[Records from a data source]
--------------------------------------------------
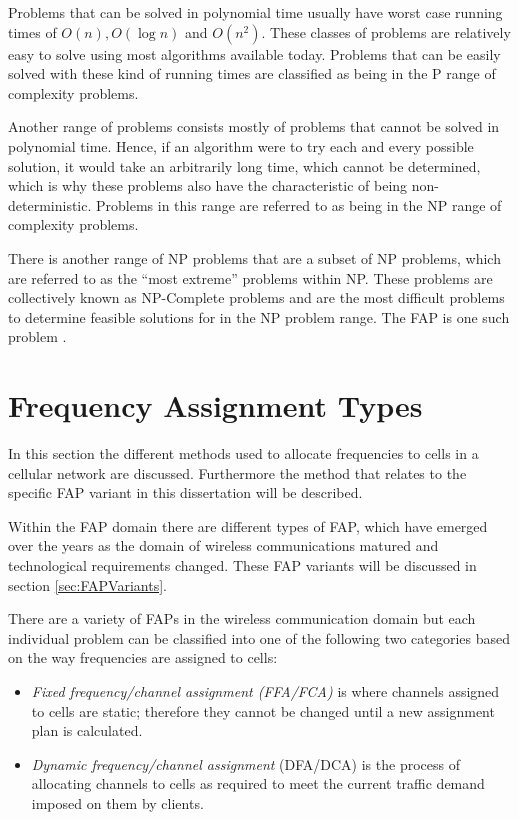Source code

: Problems that can be solved in polynomial time usually have worst case running times of $O(n),O(\log n)$ and $O(n^2)$. These classes of problems are relatively easy to solve using most algorithms available today. Problems that can be easily solved with these kind of running times are classified as being in the P range of complexity problems\cite{AIModernApproach}.

Another range of problems consists mostly of problems that cannot be solved in polynomial time. Hence, if an algorithm were to try each and every possible solution, it would take an arbitrarily long time, which cannot be determined, which is why these problems also have the characteristic of being non-deterministic. Problems in this range are referred to as being in the NP range of complexity problems\cite{AIModernApproach}.

There is another range of NP problems that are a subset of NP problems, which are referred to as the ``most extreme'' problems within NP.  These problems are collectively known as NP-Complete problems and are the most difficult problems to determine feasible solutions for in the NP problem range\cite{AIModernApproach}. The FAP is one such problem \cite{MontemanniThesis,Eisenblatter,Karen2004,AndreasPaper,FixedFAPPSO}.

\section{Frequency Assignment Types}
\label{sec:FreqAssignmentTypes}
In this section the different methods used to allocate frequencies to cells in a cellular network are discussed. Furthermore the method that relates to the specific FAP variant in this dissertation will be described.

Within the FAP domain there are different types of FAP, which have emerged over the years as the domain of wireless communications matured and technological requirements changed. These FAP variants will be discussed in section \ref{sec:FAPVariants}.

There are a variety of FAPs in the wireless communication domain but each individual problem can be classified into one of the following two categories based on the way frequencies are assigned to cells:
\begin{itemize}
\item \emph{Fixed frequency/channel assignment (FFA/FCA)} is where channels assigned to cells are static; therefore they cannot be changed until a new assignment plan is calculated.
\item \emph{Dynamic frequency/channel assignment} (DFA/DCA) is the process of allocating channels to cells as required to meet the current traffic demand imposed on them by clients. 
\end{itemize}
--------------------------------------------------
A word-for-word copy of the entries above is needed, with every picture dropped.

» EXPECTED OUTPUT
Source code

: Problems that can be solved in polynomial time usually have worst case running times of $O(n),O(\log n)$ and $O(n^2)$. These classes of problems are relatively easy to solve using most algorithms available today. Problems that can be easily solved with these kind of running times are classified as being in the P range of complexity problems\cite{AIModernApproach}.

Another range of problems consists mostly of problems that cannot be solved in polynomial time. Hence, if an algorithm were to try each and every possible solution, it would take an arbitrarily long time, which cannot be determined, which is why these problems also have the characteristic of being non-deterministic. Problems in this range are referred to as being in the NP range of complexity problems\cite{AIModernApproach}.

There is another range of NP problems that are a subset of NP problems, which are referred to as the ``most extreme'' problems within NP.  These problems are collectively known as NP-Complete problems and are the most difficult problems to determine feasible solutions for in the NP problem range\cite{AIModernApproach}. The FAP is one such problem \cite{MontemanniThesis,Eisenblatter,Karen2004,AndreasPaper,FixedFAPPSO}.

\section{Frequency Assignment Types}
\label{sec:FreqAssignmentTypes}
In this section the different methods used to allocate frequencies to cells in a cellular network are discussed. Furthermore the method that relates to the specific FAP variant in this dissertation will be described.

Within the FAP domain there are different types of FAP, which have emerged over the years as the domain of wireless communications matured and technological requirements changed. These FAP variants will be discussed in section \ref{sec:FAPVariants}.

There are a variety of FAPs in the wireless communication domain but each individual problem can be classified into one of the following two categories based on the way frequencies are assigned to cells:
\begin{itemize}
\item \emph{Fixed frequency/channel assignment (FFA/FCA)} is where channels assigned to cells are static; therefore they cannot be changed until a new assignment plan is calculated.
\item \emph{Dynamic frequency/channel assignment} (DFA/DCA) is the process of allocating channels to cells as required to meet the current traffic demand imposed on them by clients. 
\end{itemize}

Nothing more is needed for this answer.